Poi ci sono le malattie come il cancro che ultimamente stanno colpendo persone sempre più giovani. Penso molto a questi ragazzi che , come me, sono pieni di vita e desideri, ma hanno come priorità la propria salute.

La decisione definitiva l’ho presa dopo due episodi che mi hanno scossa notevolmente: a settembre, la morte si è avvicinata al mio mondo e ha portato via una mia coetanea, per colpa di una terribile malattia ai polmoni; pochi giorni dopo, mi sono imbattuta in un billboard eloquente, in cui una vittima della strada è sdraiata sull’asfalto col pugno chiuso e il braccio teso in avanti, come un supereroe. You can be a hero after you die, diceva. Potevo essere io quella persona senza vita sull’asfalto.

E se succedesse a me? La morte è ovunque e accade a tutte le età. Io, personalmente, percepisco tutta la mia finitezza e, per questo, voglio parlare di come devo essere trattata anche dopo il mio decesso.

Prima di firmare, bisogna informarsi

Non sono cristiana. Sono battezzata, ho fatto anche la cresima, ma ero troppo piccola per percepire una dimensione spirituale e infatti ho lasciato perdere la Chiesa già dal liceo. Dico questo perché mi rendo conto che alcune persone sono convinte che dopo la morte ci sia una vita eterna.

Il nostro spirito, quando moriamo, va o all’inferno o in paradiso col Padre. Non esiste nessuno stadio intermedio, sonno eterno o stato di non-esistenza. (Genesi 3:19)

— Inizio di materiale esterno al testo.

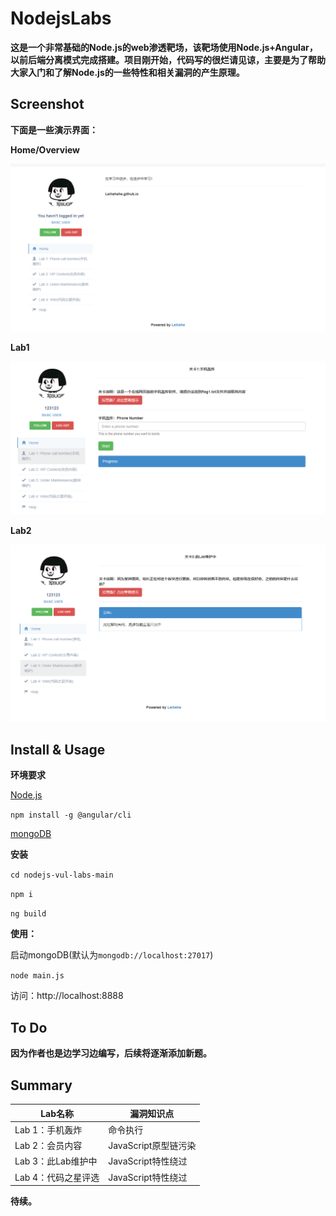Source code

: # NodejsLabs

**这是一个非常基础的Node.js的web渗透靶场，该靶场使用Node.js+Angular，以前后端分离模式完成搭建。项目刚开始，代码写的很烂请见谅，主要是为了帮助大家入门和了解Node.js的一些特性和相关漏洞的产生原理。**

## Screenshot

**下面是一些演示界面：**

**Home/Overview**

![screenshot1](./image/screenshot1.png)

 **Lab1**

![screenshot2](./image/screenshot2.png)

**Lab2**

![screenshot2](./image/screenshot3.png)

## Install & Usage

**环境要求**

[Node.js](https://nodejs.org/en/download/)

`npm install -g @angular/cli`

[mongoDB](https://docs.mongodb.com/manual/administration/install-community/)

**安装**

`cd nodejs-vul-labs-main`

`npm i`

`ng build` 

**使用：**

启动mongoDB(默认为`mongodb://localhost:27017`)

`node main.js`

访问：http://localhost:8888

## To Do

**因为作者也是边学习边编写，后续将逐渐添加新题。**

## Summary

| Lab名称             | 漏洞知识点           |
| ------------------- | -------------------- |
| Lab 1：手机轰炸     | 命令执行             |
| Lab 2：会员内容     | JavaScript原型链污染 |
| Lab 3：此Lab维护中  | JavaScript特性绕过   |
| Lab 4：代码之星评选 | JavaScript特性绕过   |

**待续。**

Chi vorrebbe trascorrere una vita eterna sapendo che è stato privato di alcune parti del corpo? Alcuni cattolici vedono la donazione degli organi come un atto che mette i bastoni tra le ruote al normale processo della morte, seguita dalla sepoltura e dalla resurrezione dello spirito. In verità, la Chiesa Cattolica non bandisce la donazione degli organi come un atto contro la morale. Papa Giovanni Paolo II, molto attento ai temi di attualità, aveva anzi invitato i fedeli a raccogliere informazioni sulla donazione, vista come un atto di estrema carità. Anche il Pontefice si era reso conto dell’infondata resistenza di alcuni credenti a questa scelta.

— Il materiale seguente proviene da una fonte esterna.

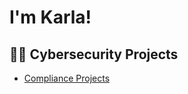 <h1>I'm Karla! 

<h2>👨‍💻 Cybersecurity Projects</h2>

  - [Compliance Projects](https://github.com/KarlaAArevalo/PCI-DSS-Projects)




[linkedin]: https://linkedin.com/in/karlaarevalo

In realtà, non ci sono religioni che vietano la donazione degli organi. Unica eccezione riguarda i Testimoni di Geova secondo cui i trapianti in sé non sono motivo di disonore, ma il problema risiede nel sangue che accompagna questi. Quindi, dal momento in cui la procedura per l’impianto di un organo richiede massicce trasfusioni di sangue, il Credo potrebbe portare un paziente a non accettare il trapianto.

E qui torniamo al discorso sui giovani che scelgono quasi a occhi chiusi di donare: forse è l’aumento dei ragazzi atei a portarci a non considerare per niente il lato spirituale della morte. Personalmente, sono convinta che il decesso comporti la transizione da essere a non essere. Ho visto poche morti in vita mia, fortunatamente, e non ho più percepito la presenza della persona deceduta. Il corpo non era altro che un involucro pronto per essere sepolto o cremato.

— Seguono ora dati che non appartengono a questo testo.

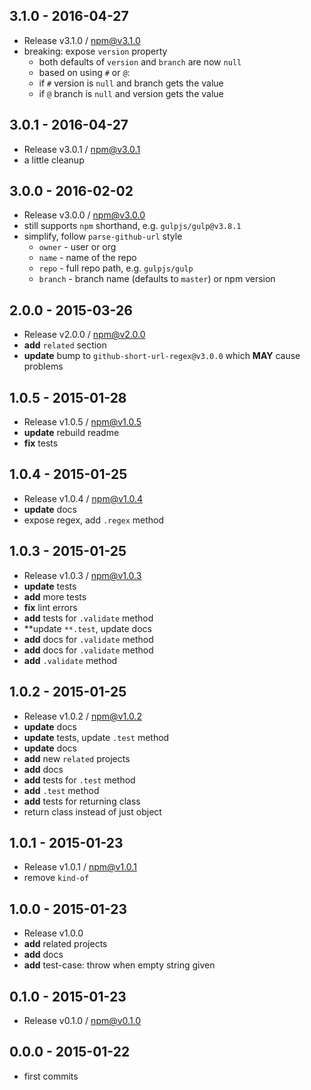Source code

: 

## 3.1.0 - 2016-04-27
- Release v3.1.0 / npm@v3.1.0
- breaking: expose `version` property
  + both defaults of `version` and `branch` are now `null`
  + based on using `#` or `@`: 
  + if `#` version is `null` and branch gets the value
  + if `@` branch is `null` and version gets the value

## 3.0.1 - 2016-04-27
- Release v3.0.1 / npm@v3.0.1
- a little cleanup 

## 3.0.0 - 2016-02-02
- Release v3.0.0 / npm@v3.0.0
- still supports `npm` shorthand, e.g. `gulpjs/gulp@v3.8.1`
- simplify, follow `parse-github-url` style
  + `owner` - user or org
  + `name` - name of the repo
  + `repo` - full repo path, e.g. `gulpjs/gulp`
  + `branch` - branch name (defaults to `master`) or npm version

## 2.0.0 - 2015-03-26
- Release v2.0.0 / npm@v2.0.0
- **add** `related` section
- **update** bump to `github-short-url-regex@v3.0.0` which **MAY** cause problems

## 1.0.5 - 2015-01-28
- Release v1.0.5 / npm@v1.0.5
- **update** rebuild readme
- **fix** tests

## 1.0.4 - 2015-01-25
- Release v1.0.4 / npm@v1.0.4
- **update** docs
- expose regex, add `.regex` method

## 1.0.3 - 2015-01-25
- Release v1.0.3 / npm@v1.0.3
- **update** tests
- **add** more tests
- **fix** lint errors
- **add** tests for `.validate` method
- **update `**.test`, update docs
- **add** docs for `.validate` method
- **add** docs for `.validate` method
- **add** `.validate` method

## 1.0.2 - 2015-01-25
- Release v1.0.2 / npm@v1.0.2
- **update** docs
- **update** tests, update `.test` method
- **update** docs
- **add** new `related` projects
- **add** docs
- **add** tests for `.test` method
- **add** `.test` method
- **add** tests for returning class
- return class instead of just object

## 1.0.1 - 2015-01-23
- Release v1.0.1 / npm@v1.0.1
- remove `kind-of`

## 1.0.0 - 2015-01-23
- Release v1.0.0
- **add** related projects
- **add** docs
- **add** test-case: throw when empty string given

## 0.1.0 - 2015-01-23
- Release v0.1.0 / npm@v0.1.0

## 0.0.0 - 2015-01-22
- first commits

Vedendomi in quei corpi, mi sono detta che non avrei mai accettato di essere sepolta o cremata con tutti quegli organi che potevano salvare altre vite. Io, quel giorno, non ci sarò più, ma altre persone potrebbero vivere altri meravigliosi anni di vita grazie a me.

Quindi, è bene informarsi anche dal punto di vista religioso: alcuni fedeli pensano che il loro Credo bandisca la donazione degli organi in quanto atto immorale, ma non è affatto così.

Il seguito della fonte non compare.